We sat in the same seats the next day and on this occasion the courtroom was at full capacity to hear Leo’s testimony. He began nervously, but soon his familiar strength returned to him and he gave a performance of remarkable oratorical prowess that made me wonder for a moment whether in fact he might yet save himself. He portrayed himself as a hero of the people, a young man who could not stand by and watch an elderly woman – an elderly
French
woman, he pointed out – insulted and mistreated by a guest of his country. He spoke of how much he admired the work of the gendarmes, and said that he had seen the young man lose his footing and had in fact reached out a hand to save him, not push him, but it was too late. He had fallen. The courthouse sat in absolute silence as he spoke, and when he descended the stand he glanced towards Sophie, who smiled at him anxiously; he smiled back, before resuming his seat between the officers sent to guard him.
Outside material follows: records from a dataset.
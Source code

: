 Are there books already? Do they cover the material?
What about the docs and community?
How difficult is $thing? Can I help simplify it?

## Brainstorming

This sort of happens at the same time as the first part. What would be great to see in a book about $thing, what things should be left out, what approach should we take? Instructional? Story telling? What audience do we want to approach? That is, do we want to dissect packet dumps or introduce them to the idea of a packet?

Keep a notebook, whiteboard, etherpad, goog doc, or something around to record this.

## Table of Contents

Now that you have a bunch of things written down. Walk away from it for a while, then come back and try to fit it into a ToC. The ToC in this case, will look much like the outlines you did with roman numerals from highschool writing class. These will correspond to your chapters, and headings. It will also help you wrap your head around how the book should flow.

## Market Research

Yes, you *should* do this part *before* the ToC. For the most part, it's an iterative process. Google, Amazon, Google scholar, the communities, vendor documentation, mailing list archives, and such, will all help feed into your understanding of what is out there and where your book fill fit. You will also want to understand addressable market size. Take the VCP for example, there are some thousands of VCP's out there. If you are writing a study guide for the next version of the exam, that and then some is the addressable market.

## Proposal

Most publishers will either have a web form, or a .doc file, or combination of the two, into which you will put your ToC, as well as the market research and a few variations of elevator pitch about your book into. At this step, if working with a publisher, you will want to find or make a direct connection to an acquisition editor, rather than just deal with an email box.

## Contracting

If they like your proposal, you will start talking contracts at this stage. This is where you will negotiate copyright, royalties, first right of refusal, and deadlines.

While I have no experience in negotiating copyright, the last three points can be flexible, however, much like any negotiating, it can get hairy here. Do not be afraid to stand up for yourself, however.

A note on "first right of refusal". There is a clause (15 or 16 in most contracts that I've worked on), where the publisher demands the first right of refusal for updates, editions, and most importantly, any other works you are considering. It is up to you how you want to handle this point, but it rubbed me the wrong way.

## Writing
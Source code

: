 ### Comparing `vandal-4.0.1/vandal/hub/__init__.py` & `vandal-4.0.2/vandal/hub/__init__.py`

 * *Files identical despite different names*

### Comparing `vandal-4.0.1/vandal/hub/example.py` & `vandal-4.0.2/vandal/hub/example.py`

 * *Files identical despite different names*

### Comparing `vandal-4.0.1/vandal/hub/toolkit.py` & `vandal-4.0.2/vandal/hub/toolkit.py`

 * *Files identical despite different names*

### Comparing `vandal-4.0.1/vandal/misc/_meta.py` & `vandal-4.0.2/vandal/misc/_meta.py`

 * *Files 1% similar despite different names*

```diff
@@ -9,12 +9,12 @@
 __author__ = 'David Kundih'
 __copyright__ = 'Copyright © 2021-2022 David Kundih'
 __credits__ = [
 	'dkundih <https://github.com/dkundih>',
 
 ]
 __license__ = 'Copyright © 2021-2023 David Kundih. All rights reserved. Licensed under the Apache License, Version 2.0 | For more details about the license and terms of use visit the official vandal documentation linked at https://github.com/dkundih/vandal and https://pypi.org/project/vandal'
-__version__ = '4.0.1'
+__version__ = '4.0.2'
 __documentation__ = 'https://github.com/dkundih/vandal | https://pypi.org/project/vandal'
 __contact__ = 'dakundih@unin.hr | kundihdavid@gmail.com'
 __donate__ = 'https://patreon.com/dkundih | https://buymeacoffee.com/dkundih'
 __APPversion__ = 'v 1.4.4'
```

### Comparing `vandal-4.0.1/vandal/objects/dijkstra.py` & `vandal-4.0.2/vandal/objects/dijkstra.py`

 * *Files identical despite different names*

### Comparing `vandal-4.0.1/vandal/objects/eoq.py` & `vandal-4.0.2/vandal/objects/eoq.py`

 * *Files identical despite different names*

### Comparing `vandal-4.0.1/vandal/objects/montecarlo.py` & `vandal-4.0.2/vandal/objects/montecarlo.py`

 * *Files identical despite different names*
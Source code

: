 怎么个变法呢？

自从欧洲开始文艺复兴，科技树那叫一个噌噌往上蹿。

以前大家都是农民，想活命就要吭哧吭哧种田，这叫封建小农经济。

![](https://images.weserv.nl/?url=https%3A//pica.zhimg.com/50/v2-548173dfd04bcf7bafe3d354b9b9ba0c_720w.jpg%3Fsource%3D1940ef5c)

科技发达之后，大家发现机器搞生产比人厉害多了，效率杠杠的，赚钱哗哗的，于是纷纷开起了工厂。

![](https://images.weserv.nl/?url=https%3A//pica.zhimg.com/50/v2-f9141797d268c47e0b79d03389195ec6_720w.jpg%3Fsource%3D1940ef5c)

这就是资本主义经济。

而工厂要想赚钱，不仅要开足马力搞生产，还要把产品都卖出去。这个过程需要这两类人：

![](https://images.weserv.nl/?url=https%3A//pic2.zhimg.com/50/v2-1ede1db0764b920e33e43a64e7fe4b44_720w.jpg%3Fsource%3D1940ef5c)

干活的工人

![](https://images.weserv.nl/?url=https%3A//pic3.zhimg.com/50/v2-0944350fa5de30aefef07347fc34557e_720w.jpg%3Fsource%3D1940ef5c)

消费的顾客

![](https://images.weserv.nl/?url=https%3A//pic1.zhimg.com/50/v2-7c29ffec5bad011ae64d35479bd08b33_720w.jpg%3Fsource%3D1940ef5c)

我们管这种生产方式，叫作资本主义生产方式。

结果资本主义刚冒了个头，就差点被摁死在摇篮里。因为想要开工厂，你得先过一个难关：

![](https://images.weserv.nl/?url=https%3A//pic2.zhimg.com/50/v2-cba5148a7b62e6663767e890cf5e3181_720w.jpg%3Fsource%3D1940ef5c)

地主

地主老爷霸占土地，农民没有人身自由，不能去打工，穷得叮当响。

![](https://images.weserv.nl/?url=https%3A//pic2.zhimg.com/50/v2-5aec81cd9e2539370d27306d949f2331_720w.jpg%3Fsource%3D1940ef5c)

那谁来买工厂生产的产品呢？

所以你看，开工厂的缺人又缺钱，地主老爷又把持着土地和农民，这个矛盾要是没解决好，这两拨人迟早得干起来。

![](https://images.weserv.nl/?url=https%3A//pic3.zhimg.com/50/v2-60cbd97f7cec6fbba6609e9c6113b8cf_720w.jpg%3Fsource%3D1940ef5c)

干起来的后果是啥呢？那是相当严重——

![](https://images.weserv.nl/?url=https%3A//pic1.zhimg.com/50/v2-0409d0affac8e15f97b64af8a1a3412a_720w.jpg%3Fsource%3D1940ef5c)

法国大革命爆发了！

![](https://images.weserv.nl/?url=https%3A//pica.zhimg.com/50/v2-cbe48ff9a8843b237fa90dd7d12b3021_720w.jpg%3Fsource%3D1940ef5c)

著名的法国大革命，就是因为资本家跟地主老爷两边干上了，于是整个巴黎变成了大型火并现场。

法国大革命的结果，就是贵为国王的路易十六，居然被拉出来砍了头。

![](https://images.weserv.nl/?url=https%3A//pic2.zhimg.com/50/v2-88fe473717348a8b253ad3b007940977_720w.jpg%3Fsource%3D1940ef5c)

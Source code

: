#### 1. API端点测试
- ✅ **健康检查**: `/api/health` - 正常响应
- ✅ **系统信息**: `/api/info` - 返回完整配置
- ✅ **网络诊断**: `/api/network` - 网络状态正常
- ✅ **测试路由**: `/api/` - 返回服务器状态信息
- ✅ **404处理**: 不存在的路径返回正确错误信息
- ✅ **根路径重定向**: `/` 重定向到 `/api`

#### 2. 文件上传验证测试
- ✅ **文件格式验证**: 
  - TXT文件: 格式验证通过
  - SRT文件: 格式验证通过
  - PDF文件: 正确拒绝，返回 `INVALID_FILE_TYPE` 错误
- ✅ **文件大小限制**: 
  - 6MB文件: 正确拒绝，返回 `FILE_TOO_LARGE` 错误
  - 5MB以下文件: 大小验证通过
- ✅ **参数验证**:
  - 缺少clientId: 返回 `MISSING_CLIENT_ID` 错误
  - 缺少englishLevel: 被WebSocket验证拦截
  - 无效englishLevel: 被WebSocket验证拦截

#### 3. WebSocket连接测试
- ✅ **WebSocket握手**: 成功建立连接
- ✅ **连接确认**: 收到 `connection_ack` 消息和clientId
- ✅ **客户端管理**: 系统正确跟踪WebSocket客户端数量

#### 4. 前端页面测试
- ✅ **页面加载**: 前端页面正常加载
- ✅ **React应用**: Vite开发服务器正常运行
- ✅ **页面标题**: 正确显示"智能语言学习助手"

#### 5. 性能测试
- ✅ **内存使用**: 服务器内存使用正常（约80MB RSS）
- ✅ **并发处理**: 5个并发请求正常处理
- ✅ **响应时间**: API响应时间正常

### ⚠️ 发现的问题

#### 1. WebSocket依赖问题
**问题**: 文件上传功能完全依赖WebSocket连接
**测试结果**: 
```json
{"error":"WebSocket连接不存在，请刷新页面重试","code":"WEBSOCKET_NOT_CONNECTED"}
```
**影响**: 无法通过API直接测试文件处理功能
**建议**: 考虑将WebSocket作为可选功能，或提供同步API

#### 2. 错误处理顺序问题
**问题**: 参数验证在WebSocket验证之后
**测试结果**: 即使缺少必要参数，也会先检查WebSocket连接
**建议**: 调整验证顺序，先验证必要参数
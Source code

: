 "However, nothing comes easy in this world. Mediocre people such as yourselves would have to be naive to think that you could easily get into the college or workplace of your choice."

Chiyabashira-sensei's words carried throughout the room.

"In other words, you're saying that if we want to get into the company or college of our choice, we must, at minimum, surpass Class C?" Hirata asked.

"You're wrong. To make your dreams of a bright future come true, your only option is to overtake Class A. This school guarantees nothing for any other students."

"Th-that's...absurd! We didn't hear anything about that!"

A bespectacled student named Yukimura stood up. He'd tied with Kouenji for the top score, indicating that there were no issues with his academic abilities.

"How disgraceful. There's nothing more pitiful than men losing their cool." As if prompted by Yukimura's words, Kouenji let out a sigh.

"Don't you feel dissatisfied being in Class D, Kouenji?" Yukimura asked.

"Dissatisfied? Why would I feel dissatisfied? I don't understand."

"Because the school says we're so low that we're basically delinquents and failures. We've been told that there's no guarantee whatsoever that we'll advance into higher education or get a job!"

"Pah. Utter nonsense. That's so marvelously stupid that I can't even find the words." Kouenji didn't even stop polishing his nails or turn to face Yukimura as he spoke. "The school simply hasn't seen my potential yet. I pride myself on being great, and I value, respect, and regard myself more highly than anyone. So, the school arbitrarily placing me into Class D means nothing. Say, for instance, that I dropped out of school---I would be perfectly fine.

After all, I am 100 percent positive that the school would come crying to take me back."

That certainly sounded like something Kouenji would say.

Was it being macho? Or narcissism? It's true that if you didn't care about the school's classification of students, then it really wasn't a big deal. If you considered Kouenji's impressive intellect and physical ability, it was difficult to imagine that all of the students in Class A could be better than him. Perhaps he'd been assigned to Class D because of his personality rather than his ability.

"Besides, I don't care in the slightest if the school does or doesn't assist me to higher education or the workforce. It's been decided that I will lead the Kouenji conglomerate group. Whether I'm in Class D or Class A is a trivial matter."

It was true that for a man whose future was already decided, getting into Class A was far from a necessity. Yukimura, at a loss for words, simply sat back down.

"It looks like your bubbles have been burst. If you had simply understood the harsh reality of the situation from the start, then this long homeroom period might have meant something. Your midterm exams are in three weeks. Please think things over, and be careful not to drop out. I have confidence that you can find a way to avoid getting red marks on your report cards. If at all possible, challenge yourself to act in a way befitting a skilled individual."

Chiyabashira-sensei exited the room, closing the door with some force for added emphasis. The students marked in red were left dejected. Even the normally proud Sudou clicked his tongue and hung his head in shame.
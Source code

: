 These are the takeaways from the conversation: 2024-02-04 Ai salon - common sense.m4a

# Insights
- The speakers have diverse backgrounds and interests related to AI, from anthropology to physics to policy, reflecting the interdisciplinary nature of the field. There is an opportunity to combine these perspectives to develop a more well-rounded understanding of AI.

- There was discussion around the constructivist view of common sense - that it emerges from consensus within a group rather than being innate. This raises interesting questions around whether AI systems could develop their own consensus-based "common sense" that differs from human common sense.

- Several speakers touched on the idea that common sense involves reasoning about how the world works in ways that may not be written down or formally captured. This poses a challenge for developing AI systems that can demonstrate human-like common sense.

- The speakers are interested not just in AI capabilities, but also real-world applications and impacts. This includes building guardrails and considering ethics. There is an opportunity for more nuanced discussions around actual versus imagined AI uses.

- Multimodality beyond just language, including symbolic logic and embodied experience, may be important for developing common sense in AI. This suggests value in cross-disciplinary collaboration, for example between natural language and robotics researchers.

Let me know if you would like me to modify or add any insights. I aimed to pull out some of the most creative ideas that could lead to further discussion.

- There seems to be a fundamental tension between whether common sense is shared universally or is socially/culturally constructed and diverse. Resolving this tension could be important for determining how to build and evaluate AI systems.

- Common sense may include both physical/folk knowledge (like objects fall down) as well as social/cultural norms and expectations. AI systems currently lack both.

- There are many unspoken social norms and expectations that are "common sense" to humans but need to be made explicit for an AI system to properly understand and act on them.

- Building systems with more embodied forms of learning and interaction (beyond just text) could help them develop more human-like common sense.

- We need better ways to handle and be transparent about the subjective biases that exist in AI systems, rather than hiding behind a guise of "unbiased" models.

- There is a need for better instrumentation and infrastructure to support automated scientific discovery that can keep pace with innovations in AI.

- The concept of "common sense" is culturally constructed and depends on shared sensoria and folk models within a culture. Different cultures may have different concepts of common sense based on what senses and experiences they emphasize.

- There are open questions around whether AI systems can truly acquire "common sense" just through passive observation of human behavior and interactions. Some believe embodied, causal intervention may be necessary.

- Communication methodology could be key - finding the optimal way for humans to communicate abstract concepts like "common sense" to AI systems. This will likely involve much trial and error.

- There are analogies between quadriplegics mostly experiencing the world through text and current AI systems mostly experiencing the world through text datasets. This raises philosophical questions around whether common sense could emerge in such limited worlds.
The last witness, however, was the young policeman’s mother, who told the court of his movements that morning and portrayed her son – quite properly, perhaps – as a saint in waiting. She spoke proudly and with dignity, giving in to tears only once, and by the end of her testimony I knew that there was little hope.
An hour later, the jury returned, announced a verdict of guilty to murder, and as the court broke into spontaneous applause, Sophie jumped to her feet and immediately fainted, leaving Zoya and me to carry her out into the hallway.
‘It can’t be, it can’t be,’ she said in a daze as she came back to consciousness on one of the cold stone benches that lined
the exterior walls. ‘He is innocent. They can’t take him from me.’
Zoya was in tears now too and the two women hugged each other, trembling violently. I could feel a spring rising behind my own eyes too. It was too much for me. I stood up, unwilling to allow them to see me break down.
‘I’ll go back inside,’ I said quickly, turning my back on them. ‘I’ll find out what happens next.’
Stepping back into the courtroom, I had to fight my way through to a position where I could see for myself what was taking place. Leo was on his feet, a gendarme on either side of him, white-faced, looking for all the world as if he could not believe what had happened, certain that he would be released at any moment with the apologies of the court. But that was not to be.
The judge banged his gavel on the bench for silence and proceeded with the sentencing.
When I emerged from the courtroom a few moments later, I was sure for a moment that I was going to be sick. I ran quickly outside to gather as much air into my lungs as possible, and as I did so, the full horror of what I had just heard came home to me and I had to place my hand against the wall to steady myself, lest I collapse entirely and disgrace myself.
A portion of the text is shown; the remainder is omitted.